0

I've been trying to resolve this problem on my own and for the life of me can't fix it..

//If they are, retreive them from the Person table    
var_dump($_POST['username']);
var_dump($_POST['password']);
$select = $this-> doQuery("SELECT * FROM Person WHERE username = '{$_POST['username']}' AND password = '".md5($_POST['password'])."'");
var_dump($select);  

try {    
    if (mysqli_num_rows($select) > 0){
        var_dump(mysqli_num_rows($select));
        //fetching username and password from database
        $fetch_array = mysqli_fetch_assoc($select);
        var_dump($fetch_array);     
        //Building a session for the user
        $_SESSION['username'] = $fetch_array['username'];

        //var_dump($_SESSION['username']);

        //Redirecting the user to the index page        
        header('Location:index.php');
        return true;
    }

The two var_dumps on the username and password on the 4th and 5th lines returned this:

string(8) "johnny03" 
string(9) "password3" 
object(mysqli_result)#3 (5) { ["current_field"]=> int(0) ["field_count"]=> int(8) ["lengths"]=> NULL ["num_rows"]=> int(0) ["type"]=> int(0) } 

The values that I entered for both the password and username are both valid (they are in the database under the correct columns, trust me).

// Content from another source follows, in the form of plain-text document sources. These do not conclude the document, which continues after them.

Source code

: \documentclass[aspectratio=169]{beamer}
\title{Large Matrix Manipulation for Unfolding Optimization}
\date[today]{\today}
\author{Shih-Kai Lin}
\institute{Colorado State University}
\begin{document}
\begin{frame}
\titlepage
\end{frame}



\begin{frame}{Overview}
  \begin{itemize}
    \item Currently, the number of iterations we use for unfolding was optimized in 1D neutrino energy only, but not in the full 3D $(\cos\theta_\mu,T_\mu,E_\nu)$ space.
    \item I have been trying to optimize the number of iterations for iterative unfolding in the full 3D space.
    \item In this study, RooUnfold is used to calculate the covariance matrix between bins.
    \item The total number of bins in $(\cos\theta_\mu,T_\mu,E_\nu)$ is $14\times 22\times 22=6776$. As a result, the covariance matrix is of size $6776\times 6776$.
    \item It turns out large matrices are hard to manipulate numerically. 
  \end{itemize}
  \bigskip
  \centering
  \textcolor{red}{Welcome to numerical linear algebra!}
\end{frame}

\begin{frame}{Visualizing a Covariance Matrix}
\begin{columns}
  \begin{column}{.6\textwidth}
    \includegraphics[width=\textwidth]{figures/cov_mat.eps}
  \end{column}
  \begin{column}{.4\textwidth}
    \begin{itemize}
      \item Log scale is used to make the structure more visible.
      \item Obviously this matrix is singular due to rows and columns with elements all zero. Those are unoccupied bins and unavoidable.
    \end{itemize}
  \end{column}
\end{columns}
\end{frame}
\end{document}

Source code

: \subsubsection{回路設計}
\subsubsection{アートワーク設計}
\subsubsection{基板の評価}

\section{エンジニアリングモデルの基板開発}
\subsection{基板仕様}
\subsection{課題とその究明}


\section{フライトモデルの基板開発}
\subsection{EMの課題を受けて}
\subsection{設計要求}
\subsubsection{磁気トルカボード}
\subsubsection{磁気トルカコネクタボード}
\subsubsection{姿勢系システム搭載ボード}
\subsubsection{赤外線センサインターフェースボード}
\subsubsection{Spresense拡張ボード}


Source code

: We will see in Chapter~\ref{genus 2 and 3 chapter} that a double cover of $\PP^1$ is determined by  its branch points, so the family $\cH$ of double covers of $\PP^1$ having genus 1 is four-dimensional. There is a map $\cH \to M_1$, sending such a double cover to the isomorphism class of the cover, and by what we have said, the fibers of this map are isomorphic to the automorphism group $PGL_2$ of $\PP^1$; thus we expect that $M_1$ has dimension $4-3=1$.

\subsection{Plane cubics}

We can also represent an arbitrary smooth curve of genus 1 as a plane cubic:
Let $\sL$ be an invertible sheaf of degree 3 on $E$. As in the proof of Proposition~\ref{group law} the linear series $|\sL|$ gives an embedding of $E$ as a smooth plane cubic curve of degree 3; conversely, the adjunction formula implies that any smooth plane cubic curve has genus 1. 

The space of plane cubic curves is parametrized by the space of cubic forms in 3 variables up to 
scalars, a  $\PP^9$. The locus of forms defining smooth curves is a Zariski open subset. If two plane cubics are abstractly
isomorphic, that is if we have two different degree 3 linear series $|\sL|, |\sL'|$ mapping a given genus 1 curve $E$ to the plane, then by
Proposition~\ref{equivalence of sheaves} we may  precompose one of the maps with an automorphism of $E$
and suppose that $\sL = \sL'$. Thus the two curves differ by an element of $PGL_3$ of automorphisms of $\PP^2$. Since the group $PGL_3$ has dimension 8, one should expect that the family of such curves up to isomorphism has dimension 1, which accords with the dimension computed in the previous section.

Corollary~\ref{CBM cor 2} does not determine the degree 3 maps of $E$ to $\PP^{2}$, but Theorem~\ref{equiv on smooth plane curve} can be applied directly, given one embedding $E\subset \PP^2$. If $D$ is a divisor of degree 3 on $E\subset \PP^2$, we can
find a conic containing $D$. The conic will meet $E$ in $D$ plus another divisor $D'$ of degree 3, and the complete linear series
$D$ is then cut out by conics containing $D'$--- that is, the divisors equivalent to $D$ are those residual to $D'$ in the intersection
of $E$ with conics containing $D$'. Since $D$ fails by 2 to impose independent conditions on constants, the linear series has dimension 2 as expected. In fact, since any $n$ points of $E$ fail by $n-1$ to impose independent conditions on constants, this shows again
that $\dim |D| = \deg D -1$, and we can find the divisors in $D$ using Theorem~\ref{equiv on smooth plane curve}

I have a feeling that something is wrong with my select query because the var dump on mysqli_num_rows($select) doesn't return anything.That being said, I've tried just about every change to the query that I could think of to make it work and still nothing :[ Can anyone help?

eis
  • 51,991
  • 13
  • 150
  • 199
Joanne DeBiasa
  • 15
  • 1
  • 1
  • 6
  • Is the username pre- and suffixed by a brace ? That's not a typo ? – Daneo Nov 07 '12 at 22:23
  • 1
    And does `var_dump(md5($_POST['password']));` yield the same password that is in the database in the password column? Also you are vulnerable to sql-injection in that query. – drew010 Nov 07 '12 at 22:24
  • +1 to @drew10. If you are sure the username is correct, the encryption of the password in the database has to be verified – janenz00 Nov 07 '12 at 22:26
  • Also note that md5 hashes of passwords is insufficient for secure password storage but I'm guessing the hash is your problem. Otherwise make sure your columns are case-insensitive if the case enetered differs from that in the database. – drew010 Nov 07 '12 at 22:29
  • Yes, I put the braces around $_POST['username'] because I was told that it was needed for the $fetch_array – Joanne DeBiasa Nov 07 '12 at 22:31
  • Check your database field where the passwords are stored. Those generally consist of 128 bits, or 32 characters. – Daneo Nov 07 '12 at 22:31
  • when I var_dump(md5($_POST['password'])); it returns 819b0643d6b89dc9b579fdfc9094f28e, in the database it is 819b0643d6b89dc, does that mean something is wrong – Joanne DeBiasa Nov 07 '12 at 22:35
  • 1
    @JoanneDeBiasa It probably means that your varchar length for the password column isn't long enough. For md5 it should be 32 bytes, but md5 is insecure for password hashing so increase the length of the password field to something bigger and check out bcrypt. – drew010 Nov 07 '12 at 22:36
  • @JoanneDeBiasa See post below – Daneo Nov 07 '12 at 22:37
  • Thanks guys! The problem was with my varchar database after all. I probably would have sat here staring at my code for another three hours before even thinking of that. – Joanne DeBiasa Nov 07 '12 at 22:51

2 Answers2

1

First : Try removing the braces from the query :

$select = $this-> doQuery("SELECT * FROM Person WHERE username = '{$_POST['username']}' AND password = '" . md5($_POST['password']) . "'");

Edit : Braces are okay, see comment by drew010.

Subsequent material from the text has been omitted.